Nontyphoidal Salmonella species colonize the GI tract of many animals, including birds.

Up to 80% of chicken eggs are contaminated with this gram-negative bacterium.

Spread of nontyphoidal Salmonella to humans is much more common from poultry, poultry products, and pet reptiles than pet birds. Infected birds may be halthy carriers.

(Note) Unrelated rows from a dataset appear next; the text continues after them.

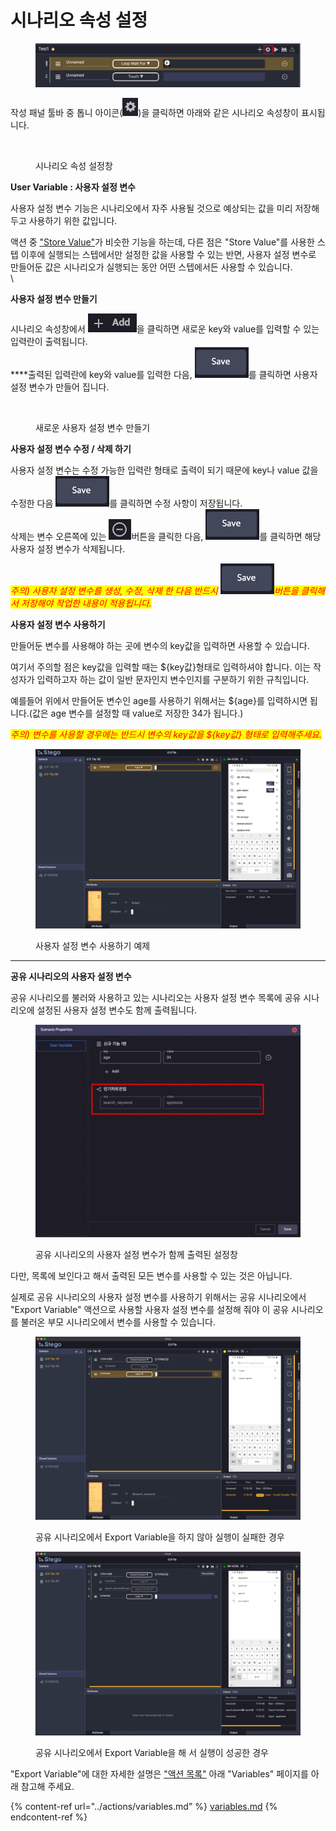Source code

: # 시나리오 속성 설정

<figure><img src="../.gitbook/assets/image (212).png" alt=""><figcaption></figcaption></figure>

작성 패널 툴바 중 톱니 아이콘(<img src="../.gitbook/assets/image (117).png" alt="" data-size="line">)을 클릭하면 아래와 같은 시나리오 속성창이 표시됩니다.

<figure><img src="../.gitbook/assets/스크린샷 2022-09-26 오후 3.10.16 (1).png" alt=""><figcaption><p>시나리오 속성 설정창</p></figcaption></figure>

**User Variable : 사용자 설정 변수**

사용자 설정 변수 기능은 시나리오에서 자주 사용될 것으로 예상되는 값을 미리 저장해 두고 사용하기 위한 값입니다.

액션 중 ["Store Value"](../actions/variables.md#store-value)가 비슷한 기능을 하는데, 다른 점은 "Store Value"를 사용한 스텝 이후에 실행되는 스텝에서만 설정한 값을 사용할 수 있는 반면, 사용자 설정 변수로 만들어둔 값은 시나리오가 실행되는 동안 어떤 스텝에서든 사용할 수 있습니다. \
\


**사용자 설정 변수 만들기**

시나리오 속성창에서 <img src="../.gitbook/assets/image (207).png" alt="" data-size="line">을 클릭하면 새로운 key와 value를 입력할 수 있는 입력란이 출력됩니다.\
****출력된 입력란에 key와 value를 입력한 다음, <img src="../.gitbook/assets/image (218).png" alt="" data-size="line">를 클릭하면 사용자 설정 변수가 만들어 집니다.

<figure><img src="../.gitbook/assets/스크린샷 2022-09-26 오후 3.11.18.png" alt=""><figcaption><p>새로운 사용자 설정 변수 만들기</p></figcaption></figure>



**사용자 설정 변수 수정 / 삭제 하기**

사용자 설정 변수는 수정 가능한 입력란 형태로 출력이 되기 때문에 key나 value 값을 수정한 다음 <img src="../.gitbook/assets/image (218).png" alt="" data-size="line">를 클릭하면 수정 사항이 저장됩니다.\
삭제는 변수 오른쪽에 있는 <img src="../.gitbook/assets/image (175).png" alt="" data-size="line">버튼을 클릭한 다음, <img src="../.gitbook/assets/image (218).png" alt="" data-size="line">를 클릭하면 해당 사용자 설정 변수가 삭제됩니다.

_<mark style="color:red;">주의) 사용자 설정 변수를 생성, 수정, 삭제 한 다음 반드시</mark>_ <img src="../.gitbook/assets/image (218).png" alt="" data-size="line">_<mark style="color:red;">버튼을 클릭해서 저장해야 작업한 내용이 적용됩니다.</mark>_



**사용자 설정 변수 사용하기**

만들어둔 변수를 사용해야 하는 곳에 변수의 key값을 입력하면 사용할 수 있습니다.

여기서 주의할 점은 key값을 입력할 때는 ${key값}형태로 입력하셔야 합니다. 이는 작성자가 입력하고자 하는 값이 일반 문자인지 변수인지를 구분하기 위한 규칙입니다.

예를들어 위에서 만들어둔 변수인 age를 사용하기 위해서는 ${age}를 입력하시면 됩니다.(값은 age 변수를 설정할 때 value로 저장한 34가 됩니다.)

_<mark style="color:red;">주의) 변수를 사용할 경우에는 반드시 변수의 key값을 ${key값} 형태로 입력해주세요.</mark>_

<figure><img src="../.gitbook/assets/스크린샷 2022-10-25 오후 3.44.58.png" alt=""><figcaption><p>사용자 설정 변수 사용하기 예제</p></figcaption></figure>

****

**공유 시나리오의 사용자 설정 변수**

공유 시나리오를 불러와 사용하고 있는 시나리오는 사용자 설정 변수 목록에 공유 시나리오에 설정된 사용자 설정 변수도 함께 출력됩니다.

<figure><img src="../.gitbook/assets/photo_2022-09-26 15.18.39.jpeg" alt=""><figcaption><p>공유 시나리오의 사용자 설정 변수가 함께 출력된 설정창</p></figcaption></figure>

다만, 목록에 보인다고 해서 출력된 모든 변수를 사용할 수 있는 것은 아닙니다.

실제로 공유 시나리오의 사용자 설정 변수를 사용하기 위해서는 공유 시나리오에서 "Export Variable" 액션으로 사용할 사용자 설정 변수를 설정해 줘야 이 공유 시나리오를 불러온 부모 시나리오에서 변수를 사용할 수 있습니다.

<figure><img src="../.gitbook/assets/스크린샷 2022-10-25 오후 3.50.51.png" alt=""><figcaption><p>공유 시나리오에서 Export Variable을 하지 않아 실행이 실패한 경우</p></figcaption></figure>

<figure><img src="../.gitbook/assets/스크린샷 2022-10-25 오후 3.49.53 (1).png" alt=""><figcaption><p>공유 시나리오에서 Export Variable을 해 서 실행이 성공한 경우</p></figcaption></figure>

"Export Variable"에 대한 자세한 설명은 ["액션 목록"](broken-reference) 아래 "Variables" 페이지를 아래 참고해 주세요.

{% content-ref url="../actions/variables.md" %}
[variables.md](../actions/variables.md)
{% endcontent-ref %}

Gastroenteritis in humans begin with nausea, vomiting, fever, and non bloody darrhea about 48h after ingestion. Most infections are self limited, with resolution of fever within 48 to 72 h, and resolution of diarrhea within 4-10 days. Systemic infections is more likely in immunosuppressed patients, sickle cell patients, malignant neoplasms, chronic GI tract disease.

Systemic nontyphoidal salmonella may settle in existing fractures, DJD, abnormal lung tissue, organs affected by stones.

Large vessel arteritis should be suspected in person at risk who presents with back, chest, or abdominal pain preceded by gastroenteritis.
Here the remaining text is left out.